Search code examples
pythonnumpymatrixscipysparse-matrix

Row-wise outer product on sparse matrices


Given two sparse scipy matrices A, B I want to compute the row-wise outer product.

I can do this with numpy in a number of ways. The easiest perhaps being

np.einsum('ij,ik->ijk', A, B).reshape(n, -1)

or

(A[:, :, np.newaxis] * B[:, np.newaxis, :]).reshape(n, -1)

where n is the number of rows in A and B.

In my case, however, going through dense matrices eat up way too much RAM. The only option I have found is thus to use a python loop:

sp.sparse.vstack((ra.T@rb).reshape(1,-1) for ra, rb in zip(A,B)).tocsr()

While using less RAM, this is very slow.

My question is thus, is there a sparse (RAM efficient) way to take the row-wise outer product of two matrices, which keeps things vectorized?

(A similar question is numpy elementwise outer product with sparse matrices but all answers there go through dense matrices.)


Solution

  • We can directly calculate the csr representation of the result.

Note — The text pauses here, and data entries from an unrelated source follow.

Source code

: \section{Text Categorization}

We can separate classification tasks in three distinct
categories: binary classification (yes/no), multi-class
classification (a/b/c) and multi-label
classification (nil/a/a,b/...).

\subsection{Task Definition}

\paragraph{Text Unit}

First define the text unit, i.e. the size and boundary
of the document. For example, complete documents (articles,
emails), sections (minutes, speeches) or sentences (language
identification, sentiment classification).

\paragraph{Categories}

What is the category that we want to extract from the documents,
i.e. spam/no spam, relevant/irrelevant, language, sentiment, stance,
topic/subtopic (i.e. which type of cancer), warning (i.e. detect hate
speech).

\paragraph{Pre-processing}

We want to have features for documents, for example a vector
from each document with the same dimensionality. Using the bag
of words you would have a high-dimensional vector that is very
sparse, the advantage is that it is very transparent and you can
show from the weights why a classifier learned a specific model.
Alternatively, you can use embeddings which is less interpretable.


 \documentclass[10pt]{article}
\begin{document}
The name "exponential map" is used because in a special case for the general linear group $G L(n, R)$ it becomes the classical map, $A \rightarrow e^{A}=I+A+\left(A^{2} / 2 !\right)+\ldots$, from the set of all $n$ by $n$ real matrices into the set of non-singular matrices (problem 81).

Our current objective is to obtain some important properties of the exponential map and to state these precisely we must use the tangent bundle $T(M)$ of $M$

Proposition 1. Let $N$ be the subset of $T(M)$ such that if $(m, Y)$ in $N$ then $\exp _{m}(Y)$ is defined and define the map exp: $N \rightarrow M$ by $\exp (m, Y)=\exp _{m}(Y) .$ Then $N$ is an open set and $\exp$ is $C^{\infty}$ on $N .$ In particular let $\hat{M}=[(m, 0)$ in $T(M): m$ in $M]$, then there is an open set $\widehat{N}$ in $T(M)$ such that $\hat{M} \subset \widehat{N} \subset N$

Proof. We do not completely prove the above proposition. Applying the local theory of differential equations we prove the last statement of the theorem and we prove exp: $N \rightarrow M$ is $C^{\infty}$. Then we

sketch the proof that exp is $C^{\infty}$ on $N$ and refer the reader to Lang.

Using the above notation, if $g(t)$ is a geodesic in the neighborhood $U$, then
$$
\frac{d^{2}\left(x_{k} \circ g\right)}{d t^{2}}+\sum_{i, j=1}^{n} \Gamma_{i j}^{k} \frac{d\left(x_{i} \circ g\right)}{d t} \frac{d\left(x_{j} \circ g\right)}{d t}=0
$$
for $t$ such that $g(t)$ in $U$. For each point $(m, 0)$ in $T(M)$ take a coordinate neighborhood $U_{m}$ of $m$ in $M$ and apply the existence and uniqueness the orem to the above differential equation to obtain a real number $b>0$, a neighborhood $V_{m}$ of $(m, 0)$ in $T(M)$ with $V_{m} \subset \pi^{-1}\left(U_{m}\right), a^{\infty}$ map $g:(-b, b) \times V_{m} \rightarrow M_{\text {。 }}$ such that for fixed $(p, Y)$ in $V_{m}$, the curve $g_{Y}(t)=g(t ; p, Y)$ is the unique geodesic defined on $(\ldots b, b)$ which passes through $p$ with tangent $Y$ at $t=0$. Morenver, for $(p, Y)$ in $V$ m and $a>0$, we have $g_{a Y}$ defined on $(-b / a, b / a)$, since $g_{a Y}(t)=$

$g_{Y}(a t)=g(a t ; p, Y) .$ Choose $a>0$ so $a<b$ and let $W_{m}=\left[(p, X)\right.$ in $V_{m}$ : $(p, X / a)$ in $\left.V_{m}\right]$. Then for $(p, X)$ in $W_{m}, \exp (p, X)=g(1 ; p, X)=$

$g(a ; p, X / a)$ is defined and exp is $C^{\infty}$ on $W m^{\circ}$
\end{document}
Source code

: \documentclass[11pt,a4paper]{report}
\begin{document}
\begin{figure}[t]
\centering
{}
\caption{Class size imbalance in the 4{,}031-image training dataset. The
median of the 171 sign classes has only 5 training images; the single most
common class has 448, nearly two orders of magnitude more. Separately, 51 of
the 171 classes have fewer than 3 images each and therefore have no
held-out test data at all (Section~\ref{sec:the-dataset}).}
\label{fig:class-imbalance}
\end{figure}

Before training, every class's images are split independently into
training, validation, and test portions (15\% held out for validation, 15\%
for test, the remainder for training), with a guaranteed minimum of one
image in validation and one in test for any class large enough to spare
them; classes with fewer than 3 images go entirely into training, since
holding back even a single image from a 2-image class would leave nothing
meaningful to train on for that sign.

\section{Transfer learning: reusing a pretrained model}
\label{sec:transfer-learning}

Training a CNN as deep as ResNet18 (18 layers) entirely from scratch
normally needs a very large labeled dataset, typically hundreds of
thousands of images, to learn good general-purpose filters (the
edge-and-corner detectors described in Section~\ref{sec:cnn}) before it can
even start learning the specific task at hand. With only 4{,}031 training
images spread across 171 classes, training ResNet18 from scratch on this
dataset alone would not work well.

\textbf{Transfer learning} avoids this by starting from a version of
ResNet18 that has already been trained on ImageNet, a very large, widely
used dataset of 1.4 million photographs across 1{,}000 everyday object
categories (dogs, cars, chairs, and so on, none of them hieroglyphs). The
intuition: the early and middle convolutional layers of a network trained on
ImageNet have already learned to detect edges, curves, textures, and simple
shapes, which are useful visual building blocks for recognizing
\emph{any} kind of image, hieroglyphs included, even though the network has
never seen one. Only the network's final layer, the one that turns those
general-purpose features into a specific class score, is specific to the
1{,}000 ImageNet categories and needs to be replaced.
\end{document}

It's not superfast (~3 seconds on 100,000x768) but may be ok, depending on your use case:

    import numpy as np
    import itertools
    from scipy import sparse
    
    def spouter(A,B):
        N,L = A.shape
        N,K = B.shape
        drows = zip(*(np.split(x.data,x.indptr[1:-1]) for x in (A,B)))
        data = [np.outer(a,b).ravel() for a,b in drows]
        irows = zip(*(np.split(x.indices,x.indptr[1:-1]) for x in (A,B)))
        indices = [np.ravel_multi_index(np.ix_(a,b),(L,K)).ravel() for a,b in irows]
        indptr = np.fromiter(itertools.chain((0,),map(len,indices)),int).cumsum()
        return sparse.csr_matrix((np.concatenate(data),np.concatenate(indices),indptr),(N,L*K))
    
    A = sparse.random(100,768,0.03).tocsr()
    B = sparse.random(100,768,0.03).tocsr()
    
    print(np.all(np.einsum('ij,ik->ijk',A.A,B.A).reshape(100,-1) == spouter(A,B).A))
    
    A = sparse.random(100000,768,0.03).tocsr()
    B = sparse.random(100000,768,0.03).tocsr()
    
    from time import time
    T = time()
    C = spouter(A,B)
    print(time()-T)
    

    Sample run:

    True
    3.1073222160339355